Return the lines below that carry the word "contains".

--- START ---

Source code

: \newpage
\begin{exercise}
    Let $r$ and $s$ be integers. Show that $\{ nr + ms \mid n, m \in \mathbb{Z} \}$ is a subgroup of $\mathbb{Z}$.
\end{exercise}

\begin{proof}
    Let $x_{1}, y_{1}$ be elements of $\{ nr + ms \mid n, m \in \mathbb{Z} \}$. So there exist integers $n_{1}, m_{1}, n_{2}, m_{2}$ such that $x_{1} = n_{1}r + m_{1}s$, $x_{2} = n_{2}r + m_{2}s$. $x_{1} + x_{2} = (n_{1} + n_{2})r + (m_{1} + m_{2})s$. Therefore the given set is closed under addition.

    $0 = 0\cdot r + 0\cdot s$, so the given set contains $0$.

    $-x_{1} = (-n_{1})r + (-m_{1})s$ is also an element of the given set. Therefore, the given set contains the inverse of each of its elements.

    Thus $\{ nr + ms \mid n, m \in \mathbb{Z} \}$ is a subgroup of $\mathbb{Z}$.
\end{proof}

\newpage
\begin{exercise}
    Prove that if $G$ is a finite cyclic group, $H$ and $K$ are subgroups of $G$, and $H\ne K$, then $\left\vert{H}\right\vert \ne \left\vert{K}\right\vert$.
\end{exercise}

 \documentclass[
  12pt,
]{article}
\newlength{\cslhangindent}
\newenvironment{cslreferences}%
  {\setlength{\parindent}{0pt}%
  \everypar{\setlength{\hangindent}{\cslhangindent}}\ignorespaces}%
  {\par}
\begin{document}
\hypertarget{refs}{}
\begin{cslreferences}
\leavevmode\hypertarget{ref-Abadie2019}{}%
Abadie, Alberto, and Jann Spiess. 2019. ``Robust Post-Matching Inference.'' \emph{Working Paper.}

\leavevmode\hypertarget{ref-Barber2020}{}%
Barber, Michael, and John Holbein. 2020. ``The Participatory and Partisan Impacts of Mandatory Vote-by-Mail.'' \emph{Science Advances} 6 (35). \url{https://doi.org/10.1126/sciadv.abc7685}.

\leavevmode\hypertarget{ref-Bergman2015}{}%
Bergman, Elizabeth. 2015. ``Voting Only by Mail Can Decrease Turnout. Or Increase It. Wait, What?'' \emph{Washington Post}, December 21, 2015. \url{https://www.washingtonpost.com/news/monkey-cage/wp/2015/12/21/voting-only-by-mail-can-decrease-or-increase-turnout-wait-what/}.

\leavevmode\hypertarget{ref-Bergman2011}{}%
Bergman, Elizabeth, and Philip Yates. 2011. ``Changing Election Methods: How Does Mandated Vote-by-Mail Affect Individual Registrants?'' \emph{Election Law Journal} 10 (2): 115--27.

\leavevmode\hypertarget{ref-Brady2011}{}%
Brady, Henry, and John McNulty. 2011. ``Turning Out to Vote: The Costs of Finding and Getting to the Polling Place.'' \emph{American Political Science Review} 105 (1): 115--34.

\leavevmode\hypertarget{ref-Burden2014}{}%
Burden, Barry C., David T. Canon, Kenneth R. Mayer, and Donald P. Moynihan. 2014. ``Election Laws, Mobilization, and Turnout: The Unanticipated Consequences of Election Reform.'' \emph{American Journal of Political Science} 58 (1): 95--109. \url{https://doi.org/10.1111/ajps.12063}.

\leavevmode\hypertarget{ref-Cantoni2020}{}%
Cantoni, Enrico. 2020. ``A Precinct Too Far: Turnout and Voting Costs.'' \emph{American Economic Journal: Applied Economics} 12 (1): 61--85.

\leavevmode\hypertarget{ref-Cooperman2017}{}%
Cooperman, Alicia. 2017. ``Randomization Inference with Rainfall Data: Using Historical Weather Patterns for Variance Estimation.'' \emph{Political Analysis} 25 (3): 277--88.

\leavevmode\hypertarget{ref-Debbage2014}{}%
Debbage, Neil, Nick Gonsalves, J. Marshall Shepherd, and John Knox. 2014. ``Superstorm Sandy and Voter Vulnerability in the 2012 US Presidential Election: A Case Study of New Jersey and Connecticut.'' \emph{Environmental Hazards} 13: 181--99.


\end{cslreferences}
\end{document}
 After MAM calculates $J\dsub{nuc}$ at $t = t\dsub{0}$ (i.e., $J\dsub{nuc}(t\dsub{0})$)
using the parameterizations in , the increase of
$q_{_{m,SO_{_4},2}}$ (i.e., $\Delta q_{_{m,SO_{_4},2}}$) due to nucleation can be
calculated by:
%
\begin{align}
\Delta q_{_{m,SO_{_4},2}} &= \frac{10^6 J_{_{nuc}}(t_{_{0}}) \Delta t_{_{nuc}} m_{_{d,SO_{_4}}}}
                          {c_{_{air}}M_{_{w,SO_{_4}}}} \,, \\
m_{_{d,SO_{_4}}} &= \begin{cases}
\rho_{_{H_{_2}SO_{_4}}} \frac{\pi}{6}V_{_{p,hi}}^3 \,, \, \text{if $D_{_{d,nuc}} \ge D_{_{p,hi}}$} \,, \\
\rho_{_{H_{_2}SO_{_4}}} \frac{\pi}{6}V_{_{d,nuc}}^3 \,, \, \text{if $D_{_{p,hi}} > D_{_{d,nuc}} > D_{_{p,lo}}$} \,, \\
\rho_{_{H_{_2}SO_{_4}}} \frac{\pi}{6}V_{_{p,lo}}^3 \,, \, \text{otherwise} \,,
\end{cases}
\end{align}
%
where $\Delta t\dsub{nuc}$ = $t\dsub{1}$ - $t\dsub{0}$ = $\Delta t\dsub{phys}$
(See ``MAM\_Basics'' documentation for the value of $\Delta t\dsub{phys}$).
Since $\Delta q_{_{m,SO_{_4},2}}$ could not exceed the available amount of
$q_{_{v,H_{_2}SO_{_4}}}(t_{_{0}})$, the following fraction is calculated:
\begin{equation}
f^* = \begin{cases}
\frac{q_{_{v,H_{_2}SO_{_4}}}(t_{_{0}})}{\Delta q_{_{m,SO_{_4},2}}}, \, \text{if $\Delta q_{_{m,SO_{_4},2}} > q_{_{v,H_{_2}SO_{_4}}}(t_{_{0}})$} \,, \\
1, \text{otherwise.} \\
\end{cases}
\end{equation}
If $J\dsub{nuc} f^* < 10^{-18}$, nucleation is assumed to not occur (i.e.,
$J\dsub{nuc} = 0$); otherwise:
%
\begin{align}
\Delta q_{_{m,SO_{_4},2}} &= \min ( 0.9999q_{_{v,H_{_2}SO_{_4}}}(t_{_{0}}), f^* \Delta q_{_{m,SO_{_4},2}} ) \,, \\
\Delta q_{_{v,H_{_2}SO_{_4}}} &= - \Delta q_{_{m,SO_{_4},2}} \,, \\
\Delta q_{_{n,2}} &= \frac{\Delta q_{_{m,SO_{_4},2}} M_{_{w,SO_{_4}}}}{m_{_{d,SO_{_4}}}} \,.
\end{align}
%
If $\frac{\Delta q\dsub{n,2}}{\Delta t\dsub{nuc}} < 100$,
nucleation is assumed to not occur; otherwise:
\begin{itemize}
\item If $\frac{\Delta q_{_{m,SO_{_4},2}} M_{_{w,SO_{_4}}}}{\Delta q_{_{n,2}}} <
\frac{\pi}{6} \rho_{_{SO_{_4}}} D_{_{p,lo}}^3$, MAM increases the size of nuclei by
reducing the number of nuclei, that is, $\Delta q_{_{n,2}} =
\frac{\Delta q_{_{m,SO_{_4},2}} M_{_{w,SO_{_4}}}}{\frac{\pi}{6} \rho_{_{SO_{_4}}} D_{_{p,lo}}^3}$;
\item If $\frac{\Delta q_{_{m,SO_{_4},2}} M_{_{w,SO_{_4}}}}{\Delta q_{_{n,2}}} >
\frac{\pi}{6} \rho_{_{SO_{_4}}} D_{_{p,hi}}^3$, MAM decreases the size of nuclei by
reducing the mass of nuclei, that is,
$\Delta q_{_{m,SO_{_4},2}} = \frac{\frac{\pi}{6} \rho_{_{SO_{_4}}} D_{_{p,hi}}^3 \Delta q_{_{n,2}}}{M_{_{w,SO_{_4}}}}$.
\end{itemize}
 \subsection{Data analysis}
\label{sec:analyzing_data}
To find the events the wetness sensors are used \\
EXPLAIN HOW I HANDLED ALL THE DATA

--- END ---

* [WRITTEN RESPONSE]
    $0 = 0\cdot r + 0\cdot s$, so the given set contains $0$.
    $-x_{1} = (-n_{1})r + (-m_{1})s$ is also an element of the given set. Therefore, the given set contains the inverse of each of its elements.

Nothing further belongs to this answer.